• _Work request_
Write out the records beneath this line exactly as they appear, minus any images.

Document images with source code:
______

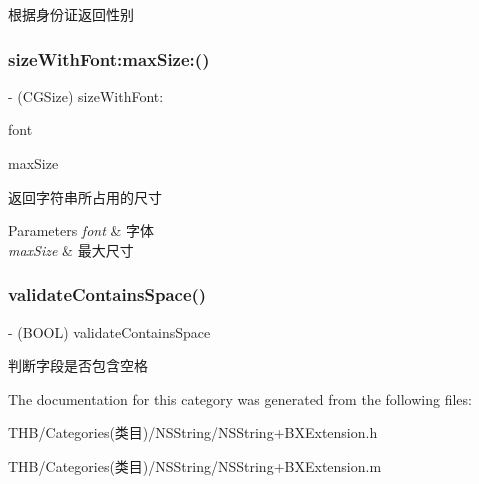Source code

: 根据身份证返回性别 \mbox{\label{category_n_s_string_07_b_x_extension_08_a8cc6fa8637ddcd726ba3b02a9f3a744d}} 
\subsubsection{\texorpdfstring{size\+With\+Font\+:max\+Size\+:()}{sizeWithFont:maxSize:()}}
{\footnotesize\ttfamily -\/ (C\+G\+Size) size\+With\+Font\+: \begin{DoxyParamCaption}\item[{(U\+I\+Font $\ast$)}]{font }\item[{maxSize:(C\+G\+Size)}]{max\+Size }\end{DoxyParamCaption}}

返回字符串所占用的尺寸


\begin{DoxyParams}{Parameters}
{\em font} & 字体 \\
\hline
{\em max\+Size} & 最大尺寸 \\
\hline
\end{DoxyParams}
\mbox{\label{category_n_s_string_07_b_x_extension_08_a5873d41b48f9dbf21299b31fdbf1ec0c}} 
\subsubsection{\texorpdfstring{validate\+Contains\+Space()}{validateContainsSpace()}}
{\footnotesize\ttfamily -\/ (B\+O\+OL) validate\+Contains\+Space \begin{DoxyParamCaption}{ }\end{DoxyParamCaption}}

判断字段是否包含空格 

The documentation for this category was generated from the following files\+:\begin{DoxyCompactItemize}
\item 
T\+H\+B/\+Categories(类目)/\+N\+S\+String/N\+S\+String+\+B\+X\+Extension.\+h\item 
T\+H\+B/\+Categories(类目)/\+N\+S\+String/N\+S\+String+\+B\+X\+Extension.\+m\end{DoxyCompactItemize}
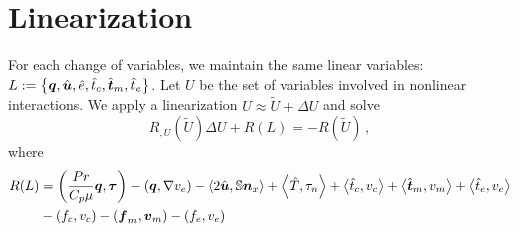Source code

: \documentclass{article}
\begin{document}
\section*{Linearization}
For each change of variables, we maintain the same linear variables: $L:=\left\{ \boldsymbol q,\hat{\boldsymbol u},\hat e,\hat t_c,\hat{\boldsymbol t}_m,\hat t_e \right\}$.
Let $U$ be the set of variables involved in nonlinear interactions.
We apply a linearization $U\approx\tilde U+\Delta U$ and solve
\begin{equation*}
	R_{,U}(\tilde U)\Delta U+R(L)=-R(\tilde U)\,,
\end{equation*}
where
\begin{align*}
R(L)&=
\left( \frac{Pr}{C_p\mu}\boldsymbol q,\boldsymbol\tau \right)
-\left( \boldsymbol q,\nabla v_e \right)
-\left\langle 2\hat{\boldsymbol u},\mathbb{S}\boldsymbol n_x \right\rangle
+\left\langle \hat T,\tau_n \right\rangle
+\left\langle \hat t_c,v_c \right\rangle
+\left\langle \hat {\boldsymbol t}_m,v_m \right\rangle
+\left\langle \hat t_e,v_e \right\rangle\\
&-\left( f_c,v_c \right)
-\left( \boldsymbol f_m,\boldsymbol v_m \right)
-\left( f_e,v_e \right)
\end{align*}
\end{document}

______

• _Written solution_
Source code

: 根据身份证返回性别 \mbox{\label{category_n_s_string_07_b_x_extension_08_a8cc6fa8637ddcd726ba3b02a9f3a744d}} 
\subsubsection{\texorpdfstring{size\+With\+Font\+:max\+Size\+:()}{sizeWithFont:maxSize:()}}
{\footnotesize\ttfamily -\/ (C\+G\+Size) size\+With\+Font\+: \begin{DoxyParamCaption}\item[{(U\+I\+Font $\ast$)}]{font }\item[{maxSize:(C\+G\+Size)}]{max\+Size }\end{DoxyParamCaption}}

返回字符串所占用的尺寸


\begin{DoxyParams}{Parameters}
{\em font} & 字体 \\
\hline
{\em max\+Size} & 最大尺寸 \\
\hline
\end{DoxyParams}
\mbox{\label{category_n_s_string_07_b_x_extension_08_a5873d41b48f9dbf21299b31fdbf1ec0c}} 
\subsubsection{\texorpdfstring{validate\+Contains\+Space()}{validateContainsSpace()}}
{\footnotesize\ttfamily -\/ (B\+O\+OL) validate\+Contains\+Space \begin{DoxyParamCaption}{ }\end{DoxyParamCaption}}

判断字段是否包含空格 

The documentation for this category was generated from the following files\+:\begin{DoxyCompactItemize}
\item 
T\+H\+B/\+Categories(类目)/\+N\+S\+String/N\+S\+String+\+B\+X\+Extension.\+h\item 
T\+H\+B/\+Categories(类目)/\+N\+S\+String/N\+S\+String+\+B\+X\+Extension.\+m\end{DoxyCompactItemize}
Source code

: \documentclass{article}
\begin{document}
\section*{Linearization}
For each change of variables, we maintain the same linear variables: $L:=\left\{ \boldsymbol q,\hat{\boldsymbol u},\hat e,\hat t_c,\hat{\boldsymbol t}_m,\hat t_e \right\}$.
Let $U$ be the set of variables involved in nonlinear interactions.
We apply a linearization $U\approx\tilde U+\Delta U$ and solve
\begin{equation*}
	R_{,U}(\tilde U)\Delta U+R(L)=-R(\tilde U)\,,
\end{equation*}
where
\begin{align*}
R(L)&=
\left( \frac{Pr}{C_p\mu}\boldsymbol q,\boldsymbol\tau \right)
-\left( \boldsymbol q,\nabla v_e \right)
-\left\langle 2\hat{\boldsymbol u},\mathbb{S}\boldsymbol n_x \right\rangle
+\left\langle \hat T,\tau_n \right\rangle
+\left\langle \hat t_c,v_c \right\rangle
+\left\langle \hat {\boldsymbol t}_m,v_m \right\rangle
+\left\langle \hat t_e,v_e \right\rangle\\
&-\left( f_c,v_c \right)
-\left( \boldsymbol f_m,\boldsymbol v_m \right)
-\left( f_e,v_e \right)
\end{align*}
\end{document}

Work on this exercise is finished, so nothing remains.